The recent implementation of a five year old Data Privacy Act in the Philippines created quite an uproar in the business sector. Like all companies, airlines are required to adopt international principles and standards in data protection/ privacy. It remains to be seen whether the rules will be able to strike a balance between the rights of every person to privacy and the objective of the state to ensure a free of communication.
In a nutshell, the new rules require airline companies and their respective service providers and suppliers to install processes to minimize security breaches and allow a procedure to immediately report such breaches in data privacy to the National Privacy Commission. As the recently designated Data Protection Officer of Philippine Airlines, I can only surmise the magnitude of the impact of such privacy law on how we use information that we gather and maintain. Common carriers require the collection and use of personal information for various purposes – market research, targeted marketing, customer analysis, passenger profiling, to name a few. Common carriers are also bound to share personal information with government regulators for various purposes – compliance, audit, and border security as well as to third party serviceproviders.
With the rapid advancement in technology and the advantages of faster internet speed, information can easily be obtained, used, and, unfortunately abused.
Among others, the law dictates that information about a data subject shall require an informed consent to the extent that the subject has to be apprised as to the purpose, usage, and retention periods of any and all information prior to its collection, save for some exceptions. Rights of data subject include right to have access, to object its collection, to rectify, to erase, among others.

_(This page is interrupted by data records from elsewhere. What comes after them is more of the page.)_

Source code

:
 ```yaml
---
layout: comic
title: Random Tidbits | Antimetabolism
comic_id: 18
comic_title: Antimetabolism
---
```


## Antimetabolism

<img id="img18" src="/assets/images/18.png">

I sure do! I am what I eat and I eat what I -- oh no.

With the rapid advancement in technology and the advantages of faster internet speed, information can easily be obtained, used, and, unfortunately abused. As a result thereto, collecting and compiling passenger information at the point of tickets sales will have to be reviewed. Maintaining information databases for loyalty and rewards programs will have to be reevaluated. Opt in and opt out provisions in web-based forms will have to be reassessed. All of these concerns will be addressed soon after each department will conduct a privacy impact assessment. The greater concern is whether information freely given online in social media sites is protected.

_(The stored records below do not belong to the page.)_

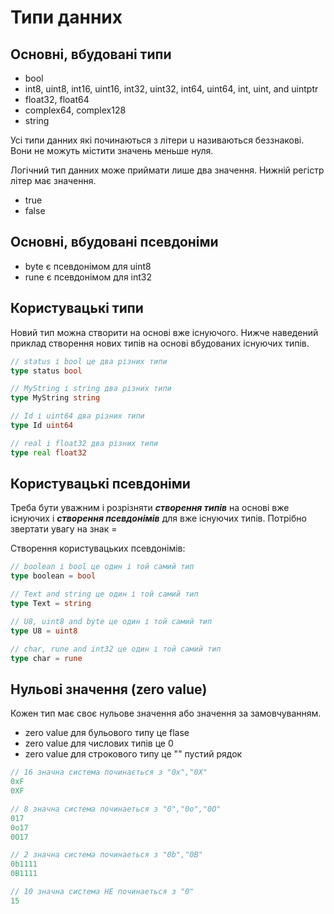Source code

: # Типи данних

## Основні, вбудовані типи
* bool
* int8, uint8, int16, uint16, int32, uint32, int64, uint64, int, uint, and uintptr
* float32, float64
* complex64, complex128
* string

Усі типи данних які починаються з літери u називаються беззнакові. Вони не можуть містити значень меньше нуля.

Логічний тип данних може приймати лише два значення. Нижній регістр літер має значення.
* true
* false

## Основні, вбудовані псевдоніми
* byte є псевдонімом для uint8
* rune є псевдонімом для int32

## Користувацькі типи
Новий тип можна створити на основі вже існуючого. Нижче наведений приклад створення нових типів на основі вбудованих існуючих типів.
```go
// status і bool це два різних типи
type status bool

// MyString і string два різних типи
type MyString string

// Id і uint64 два різних типи
type Id uint64

// real і float32 два різних типи
type real float32
```

## Користувацькі псевдоніми
Треба бути уважним і розрізняти ***створення типів*** на основі вже існуючих і ***створення псевдонімів*** для вже існуючих типів. Потрібно звертати увагу на знак =

Створення користувацьких псевдонімів:
```go
// boolean і bool це один і той самий тип
type boolean = bool

// Text and string це один і той самий тип
type Text = string

// U8, uint8 and byte це один і той самий тип
type U8 = uint8

// char, rune and int32 це один і той самий тип
type char = rune
```

## Нульові значення (zero value)
Кожен тип має своє нульове значення або значення за замовчуванням.
* zero value для бульового типу це flase
* zero value для числових типів це 0
* zero value для строкового типу це "" пустий рядок


```go
// 16 значна система починається з "0x","0X"
0xF
0XF

// 8 значна система починаеться з "0","0o","0O"
017
0o17
0O17

// 2 значна система починаеться з "0b","0B"
0b1111 
0B1111

// 10 значна система НЕ починаеться з "0"
15
```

Take the case of a passenger who lodged a complaint online using his Facebook account. Other information such as such as the email address, mobile number, birthday, gender, and civil status may be unnecessarily exposed and even accessed by the handling customer agent. Naturally, issues will arise as to whether prior consent was obtained and as to whether how such information can be used. So far, PAL is in the middle of establishing procedures to insure that all data subjects who transact business with PAL are given sufficient notices and warnings every time they “freely” offer whatever information they have shared online.
Breaches in information security or data privacy will nonetheless occur despite systems in place. The law imposes the duty upon the Data Protection Officer to report such breach to the National Privacy Commission within 72 hours upon knowledge of such breach.